Connect with us


UNICEF Strengthens Effort To Combat Cervical Cancer In Nigeria



UNICEF Strengthens Effort To Combat Cervical Cancer In Nigeria

-Dispels Misconceptions Around HPV Vaccination

-Says Acceptability Of HPV Vaccine Will Bring About Its Eradication

By Ayobami Agboola, Osogbo

The United Nations Children’s Fund has strengthened its effort in combating prevalence of cervical cancer in Nigeria among girls and women, saying the acceptability of Human Papillomavirus (HPV) vaccine by citizens would bring about eradication or reduction of the cases of the disease.

UNICEF cleared the air about misinformation, rumours, misconceptions and myths surrounding HPV vaccination of girls across the ages of 9 to 14, saying the vaccine remains the surest means of preventing cervical cancer among girls and women.

The international body made this known during a two-day media dialogue workshop held in Lagos State themed: “Combating the most preventable form of deadly cancer affecting women and girls (HPV) Through Vaccination.”

Speaking on the “Update on HPV Vaccine Introduction Plan,” a Health Specialist with UNICEF, Dr. Ijeoma Agbo, disclosed that the HPV vaccine campaign is for girls aged 9 to 14, disclosing that the vaccine would assist the targeted girls do not get infected with cervical cancer.

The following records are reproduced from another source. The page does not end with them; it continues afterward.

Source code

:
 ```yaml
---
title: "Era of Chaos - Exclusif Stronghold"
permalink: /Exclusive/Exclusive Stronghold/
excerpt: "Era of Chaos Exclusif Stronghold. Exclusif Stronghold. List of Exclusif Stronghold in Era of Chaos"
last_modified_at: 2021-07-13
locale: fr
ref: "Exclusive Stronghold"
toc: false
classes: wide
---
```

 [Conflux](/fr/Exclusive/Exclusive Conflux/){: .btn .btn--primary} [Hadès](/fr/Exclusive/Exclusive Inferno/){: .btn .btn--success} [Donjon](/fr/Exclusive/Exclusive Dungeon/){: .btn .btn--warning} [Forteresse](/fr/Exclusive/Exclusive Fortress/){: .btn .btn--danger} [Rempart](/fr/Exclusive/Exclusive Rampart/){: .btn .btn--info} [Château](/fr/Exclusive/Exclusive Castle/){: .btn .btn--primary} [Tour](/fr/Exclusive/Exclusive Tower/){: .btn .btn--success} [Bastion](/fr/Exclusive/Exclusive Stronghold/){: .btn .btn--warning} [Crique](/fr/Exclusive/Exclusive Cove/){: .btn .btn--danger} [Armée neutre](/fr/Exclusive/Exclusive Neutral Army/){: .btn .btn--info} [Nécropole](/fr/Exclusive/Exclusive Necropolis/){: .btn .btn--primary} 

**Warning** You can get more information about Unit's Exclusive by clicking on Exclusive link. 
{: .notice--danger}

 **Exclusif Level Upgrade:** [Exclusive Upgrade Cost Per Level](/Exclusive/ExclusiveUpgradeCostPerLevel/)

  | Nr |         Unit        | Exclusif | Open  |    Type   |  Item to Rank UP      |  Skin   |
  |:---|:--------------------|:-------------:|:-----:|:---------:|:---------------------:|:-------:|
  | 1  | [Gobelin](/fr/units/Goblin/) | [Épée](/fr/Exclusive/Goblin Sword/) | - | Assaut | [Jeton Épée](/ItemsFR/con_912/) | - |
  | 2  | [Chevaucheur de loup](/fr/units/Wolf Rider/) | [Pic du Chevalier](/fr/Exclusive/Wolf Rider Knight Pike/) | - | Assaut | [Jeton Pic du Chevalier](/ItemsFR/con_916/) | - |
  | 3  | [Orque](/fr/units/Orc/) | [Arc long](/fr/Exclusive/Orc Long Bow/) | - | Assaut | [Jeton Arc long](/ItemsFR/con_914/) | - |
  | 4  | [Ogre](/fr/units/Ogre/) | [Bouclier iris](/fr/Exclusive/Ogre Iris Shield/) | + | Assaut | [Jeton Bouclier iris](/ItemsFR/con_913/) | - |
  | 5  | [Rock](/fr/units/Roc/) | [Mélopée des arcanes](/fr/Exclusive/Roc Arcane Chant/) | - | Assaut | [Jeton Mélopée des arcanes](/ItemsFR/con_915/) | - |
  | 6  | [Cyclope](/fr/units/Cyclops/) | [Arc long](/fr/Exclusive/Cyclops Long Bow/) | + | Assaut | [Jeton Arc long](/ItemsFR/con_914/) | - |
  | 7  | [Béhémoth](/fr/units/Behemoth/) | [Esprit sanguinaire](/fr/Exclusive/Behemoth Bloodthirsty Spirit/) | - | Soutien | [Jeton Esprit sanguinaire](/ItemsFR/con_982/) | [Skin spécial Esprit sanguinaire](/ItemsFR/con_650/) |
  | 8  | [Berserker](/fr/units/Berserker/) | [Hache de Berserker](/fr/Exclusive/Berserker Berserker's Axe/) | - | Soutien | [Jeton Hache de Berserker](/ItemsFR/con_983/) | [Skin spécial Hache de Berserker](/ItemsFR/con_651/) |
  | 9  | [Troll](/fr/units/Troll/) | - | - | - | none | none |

According to Agbo, an estimate of 604,000 new cases with 342,000 deaths occurred globally in 2020, while 12,075 cases and 7,968 deaths were recorded in Nigeria.

Agbo said, the idea was to get them vaccinated, protected before being sexually active.

She stressed the need for aggressive advocacy in the vaccination of girls against HPV in order to battle and reduce the risk of cervical cancer.

While harping on the need for communities as well as religious institutions to key into the drive, UNICEF Health Specialist described the prioritisation of HPV vaccination as a crucial public health intervention.

She maintained that the HPV vaccine is an effective and safe means to protect girls from developing cervical cancer later in life.

Agbo noted that the vaccine protects against HPV types 16 and 18 and provides cross-protection for types 31, 33, and 35, including the serotypes causing anogenital warts.

She said, “HPV can also cause a range of conditions in men and women, including other types of anogenital cancer (vagina, vulva, anus, penis), head and neck cancers, and genital warts.

“It accounts for 29.5% of infection-related cancers globally and greater than half of all reported infection-attributable cancers in women.

“Cervical cancer is the fourth most common cancer in women globally and the second most common cancer affecting women in Nigeria.

“This high burden of cervical cancer is attributed to several factors, including poor access to HPV vaccination services, poor screening and treatment services, low awareness, and inadequate access to healthcare, especially in rural areas.”

She further debunked misinformation that the HPV vaccine sterilizes girls and neither is it meant to depopulate the population of Nigerians.

Speaking, the Immunisation Programme Coordinator, Lagos State Primary Health Care Board (PHCB), Dr. Adetola Akinpelu, who reeled out the efforts of the state government in the vaccine coverage in the state, stressed that the target was to vaccinate at least 80 percent of girls aged between 9 and 14 years by December 2024.

Also clearing the air that the vaccine is not harmful to those who receive it, Akinpelu said, “Our targets are to achieve routine HPV coverage of at least 69 percent for girls aged 9 years by December 2025; achieve a minimum of a 4 percent annual increase in routine HPV coverage by December 2026; disseminate information on primary, secondary, and tertiary preventive measures across the LGAs.”

According to the Communication Officer, UNICEF, Blessing Ejiofor, efforts must be geared towards increased awareness, particularly at the grassroots, to promote the benefits of HPV vaccination and dispel myths and misconceptions surrounding it.

Ejiofor charged participating journalists to become active advocates by using their various platforms to pass the right information and draw the attention of everyone to the issue in order to achieve adequate coverage and make the nation cervical cancer free.